In this session, Joseph Goldstein will introduce the third of the four foundations of mindfulness – namely, Mindfulness of Mind. This week Joseph will emphasize how developing awareness of the three unwholesome roots of the mind – greed, hatred, and delusion in all of its various forms - can directly result in feelings of ease, peace, clarity and receptivity. He examines in specific detail how we can skillfully refine this awareness and the various distinctions that result.
1. How do you understand mindfulness of mind?
2. Why is mindfulness of mind important?
3. How do you understand the phrase “short moments, many times?”
4. The Buddha taught that the kilesas (greed, aversion, delusion) are adventitious. Why is this important?
5. How can we be with distracted or restless mind w/o judging.
Practices :Attitudes of Mind
A verse in the Dhammapada describes how unwholesome states manifest: there is no fire like lust, no grip like anger, no net like delusion. Thai master Buddhadasa describes these tendencies another way: Pulling in, pushing away, running around in circles.

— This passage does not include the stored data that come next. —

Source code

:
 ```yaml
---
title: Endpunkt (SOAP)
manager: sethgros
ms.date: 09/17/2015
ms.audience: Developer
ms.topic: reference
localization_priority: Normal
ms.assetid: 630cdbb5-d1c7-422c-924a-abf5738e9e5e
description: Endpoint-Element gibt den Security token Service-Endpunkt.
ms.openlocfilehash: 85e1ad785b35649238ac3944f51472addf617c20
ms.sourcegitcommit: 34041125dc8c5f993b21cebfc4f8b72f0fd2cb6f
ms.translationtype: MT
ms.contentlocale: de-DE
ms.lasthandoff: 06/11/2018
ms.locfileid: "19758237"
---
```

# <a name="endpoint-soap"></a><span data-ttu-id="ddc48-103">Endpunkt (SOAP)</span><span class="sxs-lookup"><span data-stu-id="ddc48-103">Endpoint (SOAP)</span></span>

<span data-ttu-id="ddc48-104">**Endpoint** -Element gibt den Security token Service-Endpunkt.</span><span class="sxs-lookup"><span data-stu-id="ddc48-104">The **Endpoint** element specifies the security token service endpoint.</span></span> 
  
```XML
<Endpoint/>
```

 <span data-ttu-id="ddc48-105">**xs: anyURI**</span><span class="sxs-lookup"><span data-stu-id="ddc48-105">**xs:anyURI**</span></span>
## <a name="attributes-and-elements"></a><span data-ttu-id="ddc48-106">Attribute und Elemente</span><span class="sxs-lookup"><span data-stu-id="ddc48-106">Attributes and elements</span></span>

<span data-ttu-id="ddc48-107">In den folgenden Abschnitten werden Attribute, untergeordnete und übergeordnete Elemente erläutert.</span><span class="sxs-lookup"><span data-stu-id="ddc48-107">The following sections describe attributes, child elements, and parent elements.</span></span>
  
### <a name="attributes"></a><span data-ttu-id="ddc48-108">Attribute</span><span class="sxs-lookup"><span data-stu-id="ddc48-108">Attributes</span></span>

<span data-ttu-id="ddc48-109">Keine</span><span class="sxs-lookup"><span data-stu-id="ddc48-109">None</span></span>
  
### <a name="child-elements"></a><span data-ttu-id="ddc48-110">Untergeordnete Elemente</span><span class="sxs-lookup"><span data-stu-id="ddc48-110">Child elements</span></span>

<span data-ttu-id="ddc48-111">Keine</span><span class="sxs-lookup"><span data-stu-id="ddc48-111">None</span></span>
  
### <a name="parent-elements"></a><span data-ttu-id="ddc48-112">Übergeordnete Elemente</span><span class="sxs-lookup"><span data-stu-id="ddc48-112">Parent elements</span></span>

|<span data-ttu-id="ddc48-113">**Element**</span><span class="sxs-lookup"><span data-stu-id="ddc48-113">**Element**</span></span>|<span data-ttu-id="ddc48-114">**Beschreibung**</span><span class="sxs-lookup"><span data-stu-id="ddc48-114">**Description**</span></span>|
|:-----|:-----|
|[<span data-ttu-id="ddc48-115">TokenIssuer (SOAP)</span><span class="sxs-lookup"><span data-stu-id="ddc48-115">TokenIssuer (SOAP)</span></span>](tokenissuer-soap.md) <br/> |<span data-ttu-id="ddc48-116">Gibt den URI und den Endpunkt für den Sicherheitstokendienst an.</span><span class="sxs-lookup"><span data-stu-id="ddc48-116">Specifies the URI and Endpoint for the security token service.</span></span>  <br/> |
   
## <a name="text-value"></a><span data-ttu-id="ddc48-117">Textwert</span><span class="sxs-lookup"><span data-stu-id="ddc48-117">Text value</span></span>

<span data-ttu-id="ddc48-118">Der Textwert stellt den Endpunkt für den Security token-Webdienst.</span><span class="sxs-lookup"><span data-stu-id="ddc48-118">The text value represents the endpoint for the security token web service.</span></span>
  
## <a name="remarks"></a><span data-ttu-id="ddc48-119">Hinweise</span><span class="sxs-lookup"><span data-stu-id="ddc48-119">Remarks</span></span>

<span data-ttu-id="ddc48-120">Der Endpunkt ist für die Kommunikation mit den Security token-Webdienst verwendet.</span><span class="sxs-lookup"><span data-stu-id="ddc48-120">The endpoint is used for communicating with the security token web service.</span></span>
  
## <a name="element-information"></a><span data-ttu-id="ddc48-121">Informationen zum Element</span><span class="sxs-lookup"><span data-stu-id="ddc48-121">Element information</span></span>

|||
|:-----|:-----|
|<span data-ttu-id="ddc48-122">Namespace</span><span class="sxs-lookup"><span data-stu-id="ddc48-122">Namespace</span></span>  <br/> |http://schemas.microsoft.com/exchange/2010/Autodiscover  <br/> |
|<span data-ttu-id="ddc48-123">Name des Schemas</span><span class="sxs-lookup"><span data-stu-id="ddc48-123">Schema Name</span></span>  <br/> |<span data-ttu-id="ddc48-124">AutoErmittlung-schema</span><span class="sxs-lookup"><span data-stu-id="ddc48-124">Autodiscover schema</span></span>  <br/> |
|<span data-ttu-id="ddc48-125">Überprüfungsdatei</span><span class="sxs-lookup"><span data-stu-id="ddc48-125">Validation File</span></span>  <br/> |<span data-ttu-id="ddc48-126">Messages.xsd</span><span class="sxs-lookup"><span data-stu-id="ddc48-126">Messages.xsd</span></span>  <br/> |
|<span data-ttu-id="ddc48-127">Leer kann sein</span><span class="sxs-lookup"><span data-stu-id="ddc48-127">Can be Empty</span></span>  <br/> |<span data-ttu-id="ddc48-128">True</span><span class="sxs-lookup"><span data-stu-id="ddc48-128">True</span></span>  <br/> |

While you’re sitting ask: What’s the attitude in the mind right now?
Practices: Absence of Unwholesome Mind States
1. As an experiment, pay attention to the next time you experience a strong wanting in the mind (to pull toward or push away AKA clinging or aversion).
2. Stay as mindful as possible of how it manifests in the mind and body. You might think: This is what __________ is like.
3. Then notice as the wanting disappears, either in a moment or gradually in time. Instead of rushing back to the breath or some object of meditation, pay attention to the mind free of wanting, experiencing the coolness of that state.